PROBLEM DETAILS
The records that follow are to be reproduced exactly. Any pictures in them are left out.
----
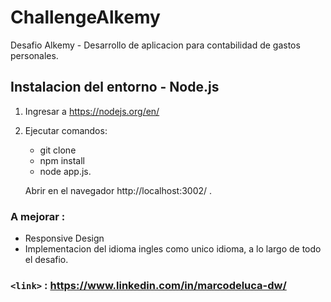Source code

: # ChallengeAlkemy

Desafio Alkemy - Desarrollo de aplicacion para contabilidad de gastos personales.

## Instalacion del entorno - Node.js

1. Ingresar a https://nodejs.org/en/
1. Ejecutar comandos:<br>
   - git clone <br>
   - npm install <br>
   - node app.js.
   
   Abrir en el navegador http://localhost:3002/ .
   
   
  ### A mejorar :
  - Responsive Design
  - Implementacion del idioma ingles como unico idioma, a lo largo de todo el desafio.
  
  ### `<link>` : https://www.linkedin.com/in/marcodeluca-dw/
----
OUTPUT BELOW
Source code

: # ChallengeAlkemy

Desafio Alkemy - Desarrollo de aplicacion para contabilidad de gastos personales.

## Instalacion del entorno - Node.js

1. Ingresar a https://nodejs.org/en/
1. Ejecutar comandos:<br>
   - git clone <br>
   - npm install <br>
   - node app.js.
   
   Abrir en el navegador http://localhost:3002/ .
   
   
  ### A mejorar :
  - Responsive Design
  - Implementacion del idioma ingles como unico idioma, a lo largo de todo el desafio.
  
  ### `<link>` : https://www.linkedin.com/in/marcodeluca-dw/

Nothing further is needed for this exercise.